I left some more comments today on the bcsalmonfacts.ca website — the Public Relations (PR) spin campaign of the BC Salmon Farmers Association and related companies involved in open-pen salmon farming on the BC coast. I have found it quite an interesting process — from a variety of angles…

As a few of my posts have alluded to this week, looking at the strategy, tactics and approach of this PR campaign has been an interesting process. Launching PR campaigns can be akin to freeing — or trying to cage — a schizophrenic, unpredictable critter.

These sorts of things can be a great success, or an absolute bomb… just like a Hollywood movie.

Backlash can hurt just as much as watching the old movie Backdraft multiple times.

And, thus, these sorts of things must be well-though out and very well managed — even more so when the purpose is “getting the real story out” and espousing “facts”. Think of how many politicians have had campaigns ended or careers ended because they weren’t forthright about certain actions, activities,  from the past.

No matter how many clever commercials they put on TV or social media.

A glaring difference here is that a politician has clear objectives with their PR-campaigns… get elected. When it comes to this ‘salmonfacts’ campaign… well, I’m a little unsure. Some of this relates to, for example, why cannibalize your own businesses.

One of the comments left today on the bcsalmonfacts.ca website in regards to the “fact” that “salmon are incredibly efficient eaters”. Yes, this is a fact, but what isn’t an “efficient eater”…?

And why cannibalize your own business in this process:

some might suggest that this ‘fact’ could be referred to as cannibalism…

And no, I don’t mean in the standard food consumption meaning of the word; more the business meaning of the word.

“Cannibalization refers to the business process whereby engaging in one activity or practice necessarily eats into another activity or practice.
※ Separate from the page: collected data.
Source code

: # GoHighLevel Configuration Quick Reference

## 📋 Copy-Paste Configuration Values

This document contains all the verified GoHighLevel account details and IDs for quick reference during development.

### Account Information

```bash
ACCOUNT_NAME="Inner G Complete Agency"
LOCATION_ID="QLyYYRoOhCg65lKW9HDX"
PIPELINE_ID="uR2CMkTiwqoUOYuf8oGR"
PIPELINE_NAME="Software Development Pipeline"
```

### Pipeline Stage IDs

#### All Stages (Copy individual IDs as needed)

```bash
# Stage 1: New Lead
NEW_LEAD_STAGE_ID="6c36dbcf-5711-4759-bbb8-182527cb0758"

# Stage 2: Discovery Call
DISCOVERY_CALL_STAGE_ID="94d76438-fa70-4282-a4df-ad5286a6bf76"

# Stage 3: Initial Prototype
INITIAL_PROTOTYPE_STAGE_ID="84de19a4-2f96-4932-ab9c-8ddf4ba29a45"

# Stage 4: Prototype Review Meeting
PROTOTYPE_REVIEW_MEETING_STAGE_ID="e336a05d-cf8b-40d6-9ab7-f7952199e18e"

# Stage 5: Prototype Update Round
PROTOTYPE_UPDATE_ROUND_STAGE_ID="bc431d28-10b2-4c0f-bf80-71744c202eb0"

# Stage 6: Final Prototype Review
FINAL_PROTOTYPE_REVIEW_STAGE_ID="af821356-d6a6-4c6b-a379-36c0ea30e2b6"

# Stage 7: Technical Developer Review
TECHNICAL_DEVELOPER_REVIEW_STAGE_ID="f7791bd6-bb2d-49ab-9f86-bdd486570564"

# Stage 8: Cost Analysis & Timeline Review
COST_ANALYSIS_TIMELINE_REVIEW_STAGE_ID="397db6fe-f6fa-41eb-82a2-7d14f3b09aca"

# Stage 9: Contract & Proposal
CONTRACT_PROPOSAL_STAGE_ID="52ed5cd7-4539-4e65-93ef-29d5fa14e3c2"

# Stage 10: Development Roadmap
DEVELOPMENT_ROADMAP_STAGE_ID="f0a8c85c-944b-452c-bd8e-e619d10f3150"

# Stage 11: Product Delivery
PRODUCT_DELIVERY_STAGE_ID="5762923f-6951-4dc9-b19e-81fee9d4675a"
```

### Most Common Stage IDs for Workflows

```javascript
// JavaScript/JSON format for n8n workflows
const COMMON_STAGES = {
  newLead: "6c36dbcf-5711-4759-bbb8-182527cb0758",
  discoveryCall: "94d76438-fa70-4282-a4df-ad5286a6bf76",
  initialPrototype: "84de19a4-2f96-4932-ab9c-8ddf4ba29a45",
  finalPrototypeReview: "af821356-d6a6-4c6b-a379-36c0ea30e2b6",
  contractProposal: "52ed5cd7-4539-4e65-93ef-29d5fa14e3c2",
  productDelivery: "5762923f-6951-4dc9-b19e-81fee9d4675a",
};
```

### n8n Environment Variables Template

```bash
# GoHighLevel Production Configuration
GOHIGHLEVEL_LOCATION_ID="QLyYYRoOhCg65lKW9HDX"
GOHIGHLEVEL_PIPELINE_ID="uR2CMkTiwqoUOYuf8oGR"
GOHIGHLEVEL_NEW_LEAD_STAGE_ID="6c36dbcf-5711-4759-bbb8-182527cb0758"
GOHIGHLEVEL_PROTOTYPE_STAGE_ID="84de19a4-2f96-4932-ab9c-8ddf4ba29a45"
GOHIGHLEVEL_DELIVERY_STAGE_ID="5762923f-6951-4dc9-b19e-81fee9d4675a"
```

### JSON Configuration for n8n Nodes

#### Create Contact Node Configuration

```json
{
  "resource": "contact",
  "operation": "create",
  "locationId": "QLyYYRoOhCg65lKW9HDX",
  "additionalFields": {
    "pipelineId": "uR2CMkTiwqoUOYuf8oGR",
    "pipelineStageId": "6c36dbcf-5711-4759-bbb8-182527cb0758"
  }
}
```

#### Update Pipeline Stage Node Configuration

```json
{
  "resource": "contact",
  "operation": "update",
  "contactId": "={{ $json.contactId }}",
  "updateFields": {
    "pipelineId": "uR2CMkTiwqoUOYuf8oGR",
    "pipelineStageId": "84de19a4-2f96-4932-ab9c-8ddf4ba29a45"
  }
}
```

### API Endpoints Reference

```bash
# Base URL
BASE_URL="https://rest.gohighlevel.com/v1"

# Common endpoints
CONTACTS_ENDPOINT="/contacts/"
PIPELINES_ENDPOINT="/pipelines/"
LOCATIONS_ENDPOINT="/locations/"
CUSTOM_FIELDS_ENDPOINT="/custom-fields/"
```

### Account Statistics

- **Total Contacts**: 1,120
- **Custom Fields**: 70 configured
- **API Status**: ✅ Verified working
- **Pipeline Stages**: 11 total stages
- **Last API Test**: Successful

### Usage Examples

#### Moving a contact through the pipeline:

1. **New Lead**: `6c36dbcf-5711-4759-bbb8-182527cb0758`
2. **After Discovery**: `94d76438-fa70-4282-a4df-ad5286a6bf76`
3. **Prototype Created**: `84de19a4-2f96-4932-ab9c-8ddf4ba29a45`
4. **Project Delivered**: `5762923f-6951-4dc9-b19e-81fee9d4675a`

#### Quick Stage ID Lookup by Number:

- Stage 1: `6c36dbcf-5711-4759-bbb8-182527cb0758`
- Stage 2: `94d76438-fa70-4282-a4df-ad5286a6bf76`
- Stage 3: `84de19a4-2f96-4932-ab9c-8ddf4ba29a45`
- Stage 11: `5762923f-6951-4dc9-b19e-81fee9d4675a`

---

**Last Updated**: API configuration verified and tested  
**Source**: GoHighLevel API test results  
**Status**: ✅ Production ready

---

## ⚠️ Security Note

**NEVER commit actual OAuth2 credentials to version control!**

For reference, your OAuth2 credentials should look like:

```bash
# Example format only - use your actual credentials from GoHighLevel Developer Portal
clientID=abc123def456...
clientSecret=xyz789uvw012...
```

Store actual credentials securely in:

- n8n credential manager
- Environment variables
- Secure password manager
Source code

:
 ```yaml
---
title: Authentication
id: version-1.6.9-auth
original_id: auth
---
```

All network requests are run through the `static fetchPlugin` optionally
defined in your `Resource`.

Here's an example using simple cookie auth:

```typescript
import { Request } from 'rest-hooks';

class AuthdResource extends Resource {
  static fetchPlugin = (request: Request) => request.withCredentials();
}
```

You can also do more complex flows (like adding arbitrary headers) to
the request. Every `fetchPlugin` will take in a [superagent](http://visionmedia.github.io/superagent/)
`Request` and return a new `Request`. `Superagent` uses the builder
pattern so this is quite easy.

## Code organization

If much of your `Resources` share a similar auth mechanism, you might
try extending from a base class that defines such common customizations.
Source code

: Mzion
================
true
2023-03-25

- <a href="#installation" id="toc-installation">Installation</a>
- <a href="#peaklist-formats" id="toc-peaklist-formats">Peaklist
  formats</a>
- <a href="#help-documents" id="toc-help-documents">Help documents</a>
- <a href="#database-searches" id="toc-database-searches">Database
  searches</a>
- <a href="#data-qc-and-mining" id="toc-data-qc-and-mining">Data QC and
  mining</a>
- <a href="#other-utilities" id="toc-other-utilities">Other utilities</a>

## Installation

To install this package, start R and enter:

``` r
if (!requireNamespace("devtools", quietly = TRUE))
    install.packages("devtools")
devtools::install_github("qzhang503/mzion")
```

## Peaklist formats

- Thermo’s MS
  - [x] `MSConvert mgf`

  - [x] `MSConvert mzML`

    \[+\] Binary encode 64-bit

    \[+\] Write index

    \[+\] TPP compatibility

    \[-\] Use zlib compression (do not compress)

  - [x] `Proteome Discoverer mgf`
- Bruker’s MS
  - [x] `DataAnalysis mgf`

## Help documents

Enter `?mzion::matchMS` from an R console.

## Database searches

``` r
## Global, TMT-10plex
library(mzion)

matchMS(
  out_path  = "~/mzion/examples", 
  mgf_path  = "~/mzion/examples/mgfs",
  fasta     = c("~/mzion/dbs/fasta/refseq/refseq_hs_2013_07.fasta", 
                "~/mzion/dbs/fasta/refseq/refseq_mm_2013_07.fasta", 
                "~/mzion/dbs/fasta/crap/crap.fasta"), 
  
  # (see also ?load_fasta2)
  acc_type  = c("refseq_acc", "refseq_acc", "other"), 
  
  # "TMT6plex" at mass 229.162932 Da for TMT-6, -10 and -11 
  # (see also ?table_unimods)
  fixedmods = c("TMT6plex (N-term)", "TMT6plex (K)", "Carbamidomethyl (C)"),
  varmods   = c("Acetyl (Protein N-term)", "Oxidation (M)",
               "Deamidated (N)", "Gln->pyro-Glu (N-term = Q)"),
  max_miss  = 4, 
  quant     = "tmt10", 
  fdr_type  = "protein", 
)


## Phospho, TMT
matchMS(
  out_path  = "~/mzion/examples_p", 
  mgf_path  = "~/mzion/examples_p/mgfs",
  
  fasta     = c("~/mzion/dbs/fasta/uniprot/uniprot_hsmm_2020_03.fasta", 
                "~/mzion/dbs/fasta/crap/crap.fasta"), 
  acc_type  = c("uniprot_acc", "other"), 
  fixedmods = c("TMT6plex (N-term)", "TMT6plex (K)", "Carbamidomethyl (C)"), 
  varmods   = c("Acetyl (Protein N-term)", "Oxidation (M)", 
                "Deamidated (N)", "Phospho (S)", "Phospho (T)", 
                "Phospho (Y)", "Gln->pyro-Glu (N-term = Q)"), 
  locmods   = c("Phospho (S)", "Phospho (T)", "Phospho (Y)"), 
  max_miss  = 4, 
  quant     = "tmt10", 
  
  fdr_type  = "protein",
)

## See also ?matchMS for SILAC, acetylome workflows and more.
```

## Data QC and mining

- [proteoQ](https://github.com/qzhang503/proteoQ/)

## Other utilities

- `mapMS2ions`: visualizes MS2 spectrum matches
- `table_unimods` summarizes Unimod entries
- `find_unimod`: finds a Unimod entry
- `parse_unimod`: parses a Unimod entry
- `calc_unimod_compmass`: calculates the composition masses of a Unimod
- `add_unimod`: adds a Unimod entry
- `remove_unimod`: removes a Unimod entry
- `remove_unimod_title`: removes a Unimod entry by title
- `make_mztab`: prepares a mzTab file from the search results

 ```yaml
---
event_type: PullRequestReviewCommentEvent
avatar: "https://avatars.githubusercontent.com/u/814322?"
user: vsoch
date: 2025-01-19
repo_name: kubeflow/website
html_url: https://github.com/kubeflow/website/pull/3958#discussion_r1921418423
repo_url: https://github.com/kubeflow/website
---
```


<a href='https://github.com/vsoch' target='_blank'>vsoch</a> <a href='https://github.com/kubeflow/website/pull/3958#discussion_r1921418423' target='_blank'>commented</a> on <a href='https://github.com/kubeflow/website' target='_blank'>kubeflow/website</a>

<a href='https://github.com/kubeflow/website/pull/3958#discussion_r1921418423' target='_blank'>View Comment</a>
Cannibalization can take place within a firm, between businesses, or across industries.”

Last time I checked (and maybe it has changed recently?) Marine Harvest and Marine Harvest Canada [I stand corrected, it’s Skretting not Marine Harvest as Nutreco sold Marine Harvest a few years back] are subsidiaries of Nutreco:

Their website suggests: “Nutreco is a global leader in animal nutrition and fish feed.”

one of their specialties is “Compound Feeds”:

“Compound feeds are complete, industrially blended or compounded feeds which fully match the nutritional requirements of the specified animal (poultry, pigs, ruminants, fish, rabbits, goats, sheep and other species).”

So it seems like this graphic and this concentration on salmon feed conversion rates is a little contradictory when compared to overall business practices of companies listed on this site.

Yes, maybe salmon food conversion rates are lower and this can serve as a front to suggest: look how “sustainable” this business of salmon farming is…

But isn’t it a little hypocritical for a company to sell its “sustainability” practices, by focusing on this specific ad, when the parent company (Nutreco) of this company [Skretting] is actually heavily involved as a majority of its business in developing feed for the poultry, cattle and pig industry, and is in fact invested heavily in poultry and other meats:

“Nutreco’s subsidiary Sada is the Spanish market leader in chicken production and is well known in Spain for its Sada and Cuk brands. Sada also produces a range of chicken products and meal solutions.”

If not hypocritical, its certainly cannibalizing the parent companies businesses.